Erdoğan, Merkez Bankasının ve TÜİK'in yaptığı benzeri anketlerin de 2011 yılına ilişkin son derece iyimser beklentilerin olduğunu gösterdiğini kaydetti.

Ankette, CEO'lara yönelik ankette, son dönemde şahit olunan "yumurtalı" eylemlerin gençlerin ifade özgürlüğünü yansıtıp yansıtmadığının da sorulduğunu anlatan Erdoğan, "Buna da 'hayır yansıtmıyor' diyenler yüzde 73 ve 'evet yansıtıyor' diyenler yüzde 27. Elbette, CEO'larla yapılan bu anket, bir Türkiye manzarası çizmekten son derece uzaktır, ancak iş dünyasının nabzını tutmak noktasında da tam tersine çok manidar olduğunu düşünüyorum" şeklinde konuştu.

Başbakan Erdoğan, "Dün YÖK Başkanı gençlerle bir toplantı yaptı. Bu toplantıya üniversitelerin gençlik konseyi başkanları katıldı ama dışarıda da 40-50 kişilik grup gösteri yaptı. Rektörlerle yaptığımız toplantılarda dışarıda yapılan gösteriler gibi. YÖK Başkanı kimlerle görüşüyor? Üniversitelerin okullardan seçilmiş konsey başkanı olan gençlerle toplantı yapıyor. Dışarıda da yapılan bu gösteriler kimler tarafından yapıldığına baktığımızda Marksist, Leninist idelojik bazı gruplar... Bunların ne kadarı öğrencidir, ne kadarı değildir bilemem ama içeride olanlar, gençler tarafından seçilmiş üniversite gençlik konseyi başkanlarıdır. Takdirini size bırakıyorum" diye konuştu.

Az kaldı düşüyordu

Başbakan Erdoğan, TÜSİAD'ın Genel Kurul Toplantısı'nda kürsüye doğru giderken sağ ayağı yerdeki kabloya katıldı. Düşme tehlikesi atlatan Erdoğan, kürsüye ulaştıktan sonra dönerek takıldığı kabloya baktı.


İçki tartışmaları

Başbakan Erdoğan, "Bizim, şahsi olarak bazı meseleler karşısındaki tavrımız, duruşumuz, bakışımız nettir. Ama biz şunu söylüyoruz; Şahsi yaklaşımları, kişisel anlayışları, toplumun tümüne empoze etmek, baskıdır, zulümdür, haksızlıktır" dedi.

"Ben, kendi iç dünyamda, kendi ailem içinde, alkole karşı bir tavır belirlemiş olabilirim.
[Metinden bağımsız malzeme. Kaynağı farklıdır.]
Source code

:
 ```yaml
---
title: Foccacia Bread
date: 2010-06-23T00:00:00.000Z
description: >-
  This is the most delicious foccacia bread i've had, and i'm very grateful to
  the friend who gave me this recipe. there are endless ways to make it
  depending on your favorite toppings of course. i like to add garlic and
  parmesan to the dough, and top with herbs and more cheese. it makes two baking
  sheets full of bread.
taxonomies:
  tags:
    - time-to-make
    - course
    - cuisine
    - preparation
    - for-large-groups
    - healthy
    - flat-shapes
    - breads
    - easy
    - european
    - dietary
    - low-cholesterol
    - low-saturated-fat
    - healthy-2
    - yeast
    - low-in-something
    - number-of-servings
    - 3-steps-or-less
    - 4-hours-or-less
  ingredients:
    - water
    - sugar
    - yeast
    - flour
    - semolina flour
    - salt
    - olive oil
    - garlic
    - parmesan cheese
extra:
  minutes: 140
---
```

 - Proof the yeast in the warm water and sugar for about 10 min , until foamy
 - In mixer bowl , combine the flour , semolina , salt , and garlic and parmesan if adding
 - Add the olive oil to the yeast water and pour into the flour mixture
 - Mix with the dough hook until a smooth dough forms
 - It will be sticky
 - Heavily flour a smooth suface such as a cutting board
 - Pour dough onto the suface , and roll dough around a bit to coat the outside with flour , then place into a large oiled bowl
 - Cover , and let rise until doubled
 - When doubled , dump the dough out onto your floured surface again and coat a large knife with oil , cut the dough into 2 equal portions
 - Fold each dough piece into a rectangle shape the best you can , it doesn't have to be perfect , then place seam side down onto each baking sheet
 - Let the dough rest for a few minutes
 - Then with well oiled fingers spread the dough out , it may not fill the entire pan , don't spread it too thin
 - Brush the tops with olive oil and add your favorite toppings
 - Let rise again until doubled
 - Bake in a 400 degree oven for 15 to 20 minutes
Benim arkadaşlarım, bizim partimiz, kendi kişisel dünyalarında olaya farklı bakıyor olabilir" diyen Erdoğan, "Ama, bu muhafazakar kimliğimizin yanında, biz demokratız ve kişisel yargılarımızı topluma empoze etmemek noktasında son derece hassas bir duruş sergiledik, sergiliyoruz. Hiç kimse bunları birbirine karıştırmasın. Biz, özgürlüklerin, başkasının özgürlük alanı sınırlarında durması gerektiğini biliyoruz" şeklinde konuştu.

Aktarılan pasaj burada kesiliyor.